*** Begin section ***
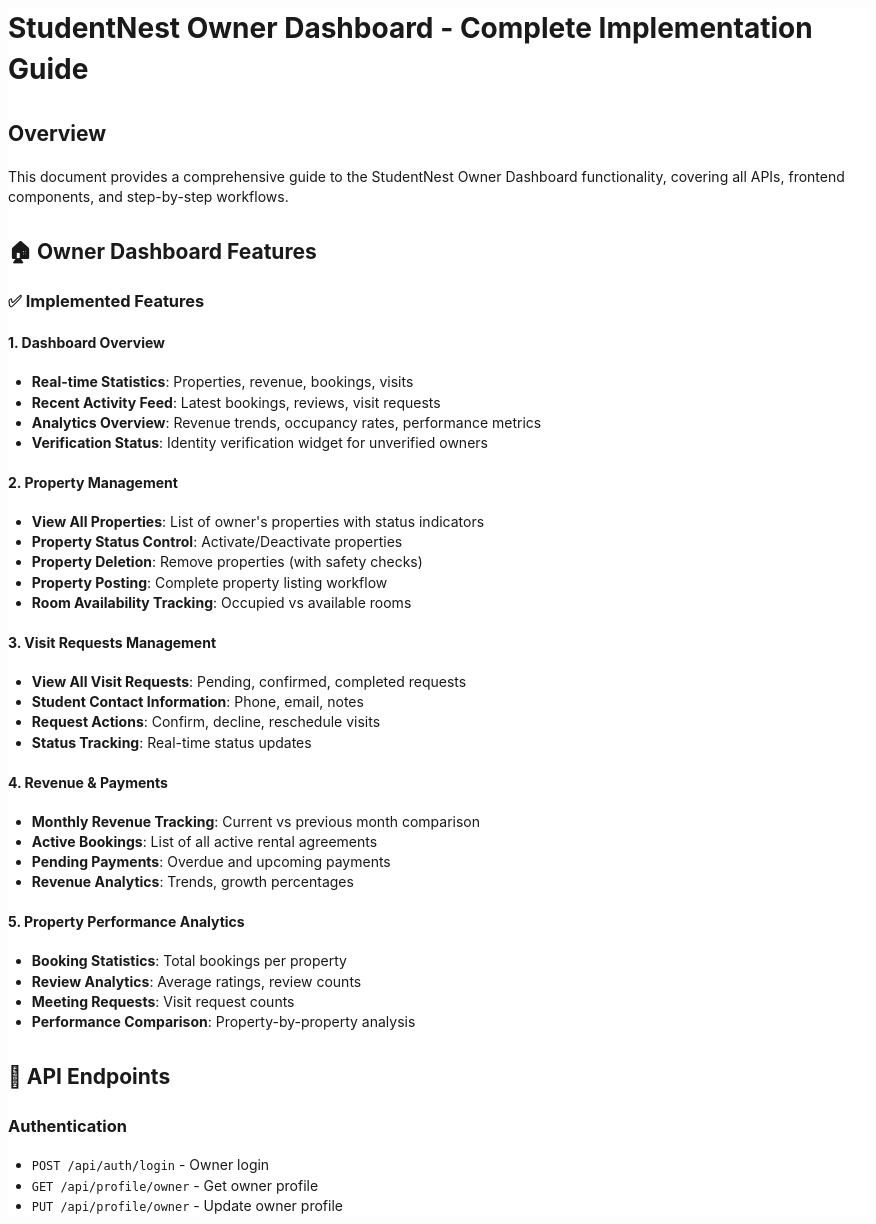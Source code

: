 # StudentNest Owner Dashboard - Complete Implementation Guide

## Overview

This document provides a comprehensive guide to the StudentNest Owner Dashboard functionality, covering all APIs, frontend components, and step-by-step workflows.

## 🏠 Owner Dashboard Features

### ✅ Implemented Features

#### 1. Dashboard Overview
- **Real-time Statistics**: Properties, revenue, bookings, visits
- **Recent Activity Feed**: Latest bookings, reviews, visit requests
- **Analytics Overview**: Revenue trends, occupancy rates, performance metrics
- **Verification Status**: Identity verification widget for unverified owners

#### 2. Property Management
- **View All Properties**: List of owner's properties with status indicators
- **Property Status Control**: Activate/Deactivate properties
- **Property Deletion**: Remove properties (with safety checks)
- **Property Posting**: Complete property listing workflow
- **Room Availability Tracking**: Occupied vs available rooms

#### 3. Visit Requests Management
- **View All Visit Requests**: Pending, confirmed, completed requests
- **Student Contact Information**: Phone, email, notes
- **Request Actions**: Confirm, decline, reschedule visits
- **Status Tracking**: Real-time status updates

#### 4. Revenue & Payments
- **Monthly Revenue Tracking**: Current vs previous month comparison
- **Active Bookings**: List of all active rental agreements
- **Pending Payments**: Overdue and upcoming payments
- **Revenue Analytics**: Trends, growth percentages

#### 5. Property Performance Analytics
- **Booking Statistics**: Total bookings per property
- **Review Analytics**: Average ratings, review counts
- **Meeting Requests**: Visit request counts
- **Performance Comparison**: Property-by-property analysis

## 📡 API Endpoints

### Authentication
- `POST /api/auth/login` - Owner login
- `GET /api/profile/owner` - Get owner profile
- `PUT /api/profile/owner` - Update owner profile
*** End section ***
*** Begin section ***
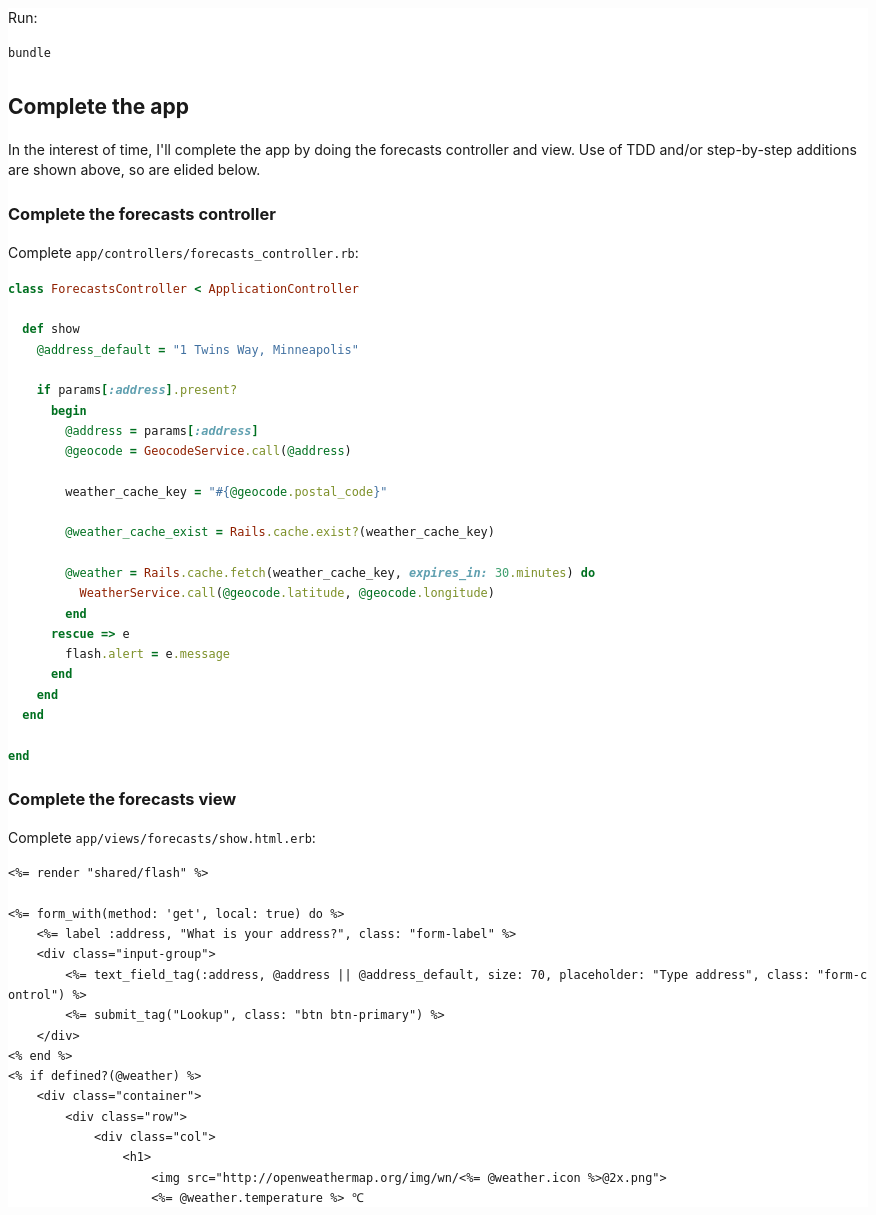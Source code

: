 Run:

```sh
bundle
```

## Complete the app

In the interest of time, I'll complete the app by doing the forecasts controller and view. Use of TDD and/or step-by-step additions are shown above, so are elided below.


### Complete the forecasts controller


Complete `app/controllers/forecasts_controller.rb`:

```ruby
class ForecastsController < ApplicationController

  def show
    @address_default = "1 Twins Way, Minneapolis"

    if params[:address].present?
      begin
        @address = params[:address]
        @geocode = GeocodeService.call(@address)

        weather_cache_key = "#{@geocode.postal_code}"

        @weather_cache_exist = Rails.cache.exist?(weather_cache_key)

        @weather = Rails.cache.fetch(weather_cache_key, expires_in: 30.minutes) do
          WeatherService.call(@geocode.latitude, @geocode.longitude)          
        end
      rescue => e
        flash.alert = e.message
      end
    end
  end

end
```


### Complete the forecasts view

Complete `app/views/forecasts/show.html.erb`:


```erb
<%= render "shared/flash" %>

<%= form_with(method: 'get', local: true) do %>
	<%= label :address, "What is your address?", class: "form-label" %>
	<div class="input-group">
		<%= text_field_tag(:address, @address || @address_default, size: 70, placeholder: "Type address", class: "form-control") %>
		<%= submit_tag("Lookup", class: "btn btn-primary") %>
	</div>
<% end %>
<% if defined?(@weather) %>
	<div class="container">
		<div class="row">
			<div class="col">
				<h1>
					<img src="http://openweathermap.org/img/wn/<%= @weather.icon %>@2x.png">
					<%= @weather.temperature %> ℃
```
*** End section ***
• _Task to complete_
Your response should be the lines of the entries above that include the string "Payments".

• _Task solution_
#### 4. Revenue & Payments
- **Pending Payments**: Overdue and upcoming payments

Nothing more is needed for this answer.